*Exercise description*
Entries in the following listing are to be copied exactly as they stand.

### Data excerpts

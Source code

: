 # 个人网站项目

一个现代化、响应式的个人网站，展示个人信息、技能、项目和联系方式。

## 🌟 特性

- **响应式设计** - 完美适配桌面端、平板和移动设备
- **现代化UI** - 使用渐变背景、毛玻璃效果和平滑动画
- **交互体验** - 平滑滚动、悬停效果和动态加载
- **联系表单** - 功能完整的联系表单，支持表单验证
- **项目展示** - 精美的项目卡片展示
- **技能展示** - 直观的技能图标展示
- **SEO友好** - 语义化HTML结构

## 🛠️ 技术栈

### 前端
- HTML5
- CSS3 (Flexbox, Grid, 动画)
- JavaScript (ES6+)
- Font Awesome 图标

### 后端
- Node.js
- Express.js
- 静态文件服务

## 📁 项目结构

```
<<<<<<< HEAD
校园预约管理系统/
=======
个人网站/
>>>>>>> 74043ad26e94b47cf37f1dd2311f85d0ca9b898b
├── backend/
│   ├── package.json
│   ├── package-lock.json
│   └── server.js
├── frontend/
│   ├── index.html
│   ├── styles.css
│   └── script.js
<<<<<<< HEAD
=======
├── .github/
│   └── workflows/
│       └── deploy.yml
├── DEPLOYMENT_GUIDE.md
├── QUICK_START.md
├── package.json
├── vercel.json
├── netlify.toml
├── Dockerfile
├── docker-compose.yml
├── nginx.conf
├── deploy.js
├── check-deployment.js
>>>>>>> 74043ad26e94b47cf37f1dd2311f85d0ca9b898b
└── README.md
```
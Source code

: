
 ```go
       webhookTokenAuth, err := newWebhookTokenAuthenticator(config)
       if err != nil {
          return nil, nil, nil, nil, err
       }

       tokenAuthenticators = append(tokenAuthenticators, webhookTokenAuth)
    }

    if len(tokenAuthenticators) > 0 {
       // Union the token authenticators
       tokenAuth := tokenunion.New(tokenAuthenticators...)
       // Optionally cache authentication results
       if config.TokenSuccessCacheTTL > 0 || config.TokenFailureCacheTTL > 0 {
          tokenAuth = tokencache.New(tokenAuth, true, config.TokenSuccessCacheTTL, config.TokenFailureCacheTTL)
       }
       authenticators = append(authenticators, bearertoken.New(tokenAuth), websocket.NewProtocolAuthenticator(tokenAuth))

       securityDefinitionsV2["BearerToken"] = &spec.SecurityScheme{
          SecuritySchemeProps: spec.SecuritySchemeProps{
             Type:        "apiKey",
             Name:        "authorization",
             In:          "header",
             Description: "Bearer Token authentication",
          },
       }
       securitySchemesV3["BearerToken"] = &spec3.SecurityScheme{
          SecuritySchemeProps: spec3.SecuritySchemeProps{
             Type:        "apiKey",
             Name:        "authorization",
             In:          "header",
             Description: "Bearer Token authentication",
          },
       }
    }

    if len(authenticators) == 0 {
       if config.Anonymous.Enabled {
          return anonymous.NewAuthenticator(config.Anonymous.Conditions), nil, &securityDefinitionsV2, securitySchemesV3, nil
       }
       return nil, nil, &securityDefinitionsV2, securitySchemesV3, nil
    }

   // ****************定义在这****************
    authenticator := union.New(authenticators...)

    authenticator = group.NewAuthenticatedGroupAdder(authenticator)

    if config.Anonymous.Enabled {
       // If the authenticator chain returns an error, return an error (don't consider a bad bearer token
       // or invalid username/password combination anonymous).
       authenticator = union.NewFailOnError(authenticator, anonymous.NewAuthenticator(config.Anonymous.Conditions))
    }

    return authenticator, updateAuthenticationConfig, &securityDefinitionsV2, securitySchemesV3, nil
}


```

######

*Your response*
Source code

: # 个人网站项目

一个现代化、响应式的个人网站，展示个人信息、技能、项目和联系方式。

## 🌟 特性

- **响应式设计** - 完美适配桌面端、平板和移动设备
- **现代化UI** - 使用渐变背景、毛玻璃效果和平滑动画
- **交互体验** - 平滑滚动、悬停效果和动态加载
- **联系表单** - 功能完整的联系表单，支持表单验证
- **项目展示** - 精美的项目卡片展示
- **技能展示** - 直观的技能图标展示
- **SEO友好** - 语义化HTML结构

## 🛠️ 技术栈

### 前端
- HTML5
- CSS3 (Flexbox, Grid, 动画)
- JavaScript (ES6+)
- Font Awesome 图标

### 后端
- Node.js
- Express.js
- 静态文件服务

## 📁 项目结构

```
<<<<<<< HEAD
校园预约管理系统/
=======
个人网站/
>>>>>>> 74043ad26e94b47cf37f1dd2311f85d0ca9b898b
├── backend/
│   ├── package.json
│   ├── package-lock.json
│   └── server.js
├── frontend/
│   ├── index.html
│   ├── styles.css
│   └── script.js
<<<<<<< HEAD
=======
├── .github/
│   └── workflows/
│       └── deploy.yml
├── DEPLOYMENT_GUIDE.md
├── QUICK_START.md
├── package.json
├── vercel.json
├── netlify.toml
├── Dockerfile
├── docker-compose.yml
├── nginx.conf
├── deploy.js
├── check-deployment.js
>>>>>>> 74043ad26e94b47cf37f1dd2311f85d0ca9b898b
└── README.md
```
Source code

:
 ```go
       webhookTokenAuth, err := newWebhookTokenAuthenticator(config)
       if err != nil {
          return nil, nil, nil, nil, err
       }

       tokenAuthenticators = append(tokenAuthenticators, webhookTokenAuth)
    }

    if len(tokenAuthenticators) > 0 {
       // Union the token authenticators
       tokenAuth := tokenunion.New(tokenAuthenticators...)
       // Optionally cache authentication results
       if config.TokenSuccessCacheTTL > 0 || config.TokenFailureCacheTTL > 0 {
          tokenAuth = tokencache.New(tokenAuth, true, config.TokenSuccessCacheTTL, config.TokenFailureCacheTTL)
       }
       authenticators = append(authenticators, bearertoken.New(tokenAuth), websocket.NewProtocolAuthenticator(tokenAuth))

       securityDefinitionsV2["BearerToken"] = &spec.SecurityScheme{
          SecuritySchemeProps: spec.SecuritySchemeProps{
             Type:        "apiKey",
             Name:        "authorization",
             In:          "header",
             Description: "Bearer Token authentication",
          },
       }
       securitySchemesV3["BearerToken"] = &spec3.SecurityScheme{
          SecuritySchemeProps: spec3.SecuritySchemeProps{
             Type:        "apiKey",
             Name:        "authorization",
             In:          "header",
             Description: "Bearer Token authentication",
          },
       }
    }

    if len(authenticators) == 0 {
       if config.Anonymous.Enabled {
          return anonymous.NewAuthenticator(config.Anonymous.Conditions), nil, &securityDefinitionsV2, securitySchemesV3, nil
       }
       return nil, nil, &securityDefinitionsV2, securitySchemesV3, nil
    }

   // ****************定义在这****************
    authenticator := union.New(authenticators...)

    authenticator = group.NewAuthenticatedGroupAdder(authenticator)

    if config.Anonymous.Enabled {
       // If the authenticator chain returns an error, return an error (don't consider a bad bearer token
       // or invalid username/password combination anonymous).
       authenticator = union.NewFailOnError(authenticator, anonymous.NewAuthenticator(config.Anonymous.Conditions))
    }

    return authenticator, updateAuthenticationConfig, &securityDefinitionsV2, securitySchemesV3, nil
}


```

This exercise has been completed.